Cost control is baked into the state store with cooperative abort checks. Each agent polls for budget exhaustion between tool calls, and the orchestrator enforces per-stage limits. The auth module includes a clever revenue-protection mechanism: it scrubs ANTHROPIC_API_KEY from the environment while preserving ANTHROPIC_BASE_URL and ANTHROPIC_AUTH_TOKEN, forcing OAuth-based subscription billing (Claude Pro credits) instead of metered API routing. This prevents accidental cost overruns but also ensures users burn their $20/month subscription rather than pay-per-token.
Gotcha
The biggest landmine is the complete absence of sandboxing. Hunt agents execute arbitrary Bash commands in work/ subdirectories on your host machine. If you point this at a malicious repository with trojaned build scripts or Makefiles, those scripts run with your user privileges during PoC compilation. There's no containerization, no seccomp filters, no network restrictions during Hunt—just raw subprocess execution. You need disposable VMs or Docker containers with snapshot-revert for any audit of untrusted code.

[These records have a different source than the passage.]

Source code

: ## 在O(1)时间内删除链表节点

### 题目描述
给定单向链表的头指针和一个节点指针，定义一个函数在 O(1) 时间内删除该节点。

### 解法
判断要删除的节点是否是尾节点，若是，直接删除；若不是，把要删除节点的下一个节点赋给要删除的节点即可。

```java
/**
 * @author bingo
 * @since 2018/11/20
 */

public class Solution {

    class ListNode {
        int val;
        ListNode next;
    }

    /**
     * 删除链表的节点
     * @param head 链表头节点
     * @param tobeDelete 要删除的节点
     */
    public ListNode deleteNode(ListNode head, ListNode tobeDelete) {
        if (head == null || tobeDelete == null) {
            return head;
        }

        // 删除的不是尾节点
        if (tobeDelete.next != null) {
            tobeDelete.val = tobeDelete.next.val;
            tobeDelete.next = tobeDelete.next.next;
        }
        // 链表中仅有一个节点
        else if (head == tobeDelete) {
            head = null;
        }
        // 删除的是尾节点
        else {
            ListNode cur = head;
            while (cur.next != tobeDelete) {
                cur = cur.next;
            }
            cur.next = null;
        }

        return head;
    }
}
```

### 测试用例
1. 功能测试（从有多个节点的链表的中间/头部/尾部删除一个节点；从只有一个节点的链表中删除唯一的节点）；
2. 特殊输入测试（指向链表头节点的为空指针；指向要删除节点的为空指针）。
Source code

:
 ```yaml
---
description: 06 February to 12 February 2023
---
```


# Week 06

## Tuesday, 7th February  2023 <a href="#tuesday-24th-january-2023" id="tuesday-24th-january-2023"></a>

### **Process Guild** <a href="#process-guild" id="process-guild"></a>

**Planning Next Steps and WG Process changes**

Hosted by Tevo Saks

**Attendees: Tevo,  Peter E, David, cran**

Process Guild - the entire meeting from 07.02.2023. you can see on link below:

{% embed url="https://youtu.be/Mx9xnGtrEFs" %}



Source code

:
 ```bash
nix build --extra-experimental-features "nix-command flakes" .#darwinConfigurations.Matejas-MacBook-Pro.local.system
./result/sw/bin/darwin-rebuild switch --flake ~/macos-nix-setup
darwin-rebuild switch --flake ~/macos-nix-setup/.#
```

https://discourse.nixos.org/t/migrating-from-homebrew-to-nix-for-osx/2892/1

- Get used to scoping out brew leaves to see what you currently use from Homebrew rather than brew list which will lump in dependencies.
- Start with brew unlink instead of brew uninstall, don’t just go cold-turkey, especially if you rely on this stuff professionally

Cost explosion is real despite the budget guards. A 50KLOC repository can generate 40+ Hunt tasks at $0.50-2.00 each, then 30+ Validate rounds (Opus is expensive), then Trace calls for every surviving finding. The $30 budget flag in the README is a floor, not a ceiling—most production audits hit $100-300 in Claude API credits before surfacing 2-3 high-severity findings. The concurrency limits just spread the cost over more time. The adversarial validation pattern only works if Hunt and Validate use genuinely different models; if you route everything through OpenRouter to a single backend or use the same model twice, you lose the disagreement mechanism but the code doesn't warn you. Trace stage reachability analysis is static dataflow done by an LLM, so it misses reflection-based sinks, dynamic property access (obj[user_input]()), and framework magic that a real taint tracker like CodeQL would catch.
Verdict
Use if: You're an offensive security team with Claude Pro subscriptions auditing 10KLOC+ mature codebases where finding 2-3 real 0-days justifies $100-300 in API costs, you have disposable VMs for the unsandboxed execution, and your target has rich git security history for the mining stage to exploit. The adversarial validation and reachability gating genuinely surface novel logic bugs that Semgrep misses. Skip if: You're doing compliance-checkbox AppSec (run Bandit instead for free), you're cost-sensitive or working with codebases under 5KLOC (ROI is negative), you don't have sandbox infrastructure for Bash execution, or you need results in minutes rather than hours—this is a deep-audit tool, not a CI/CD gate.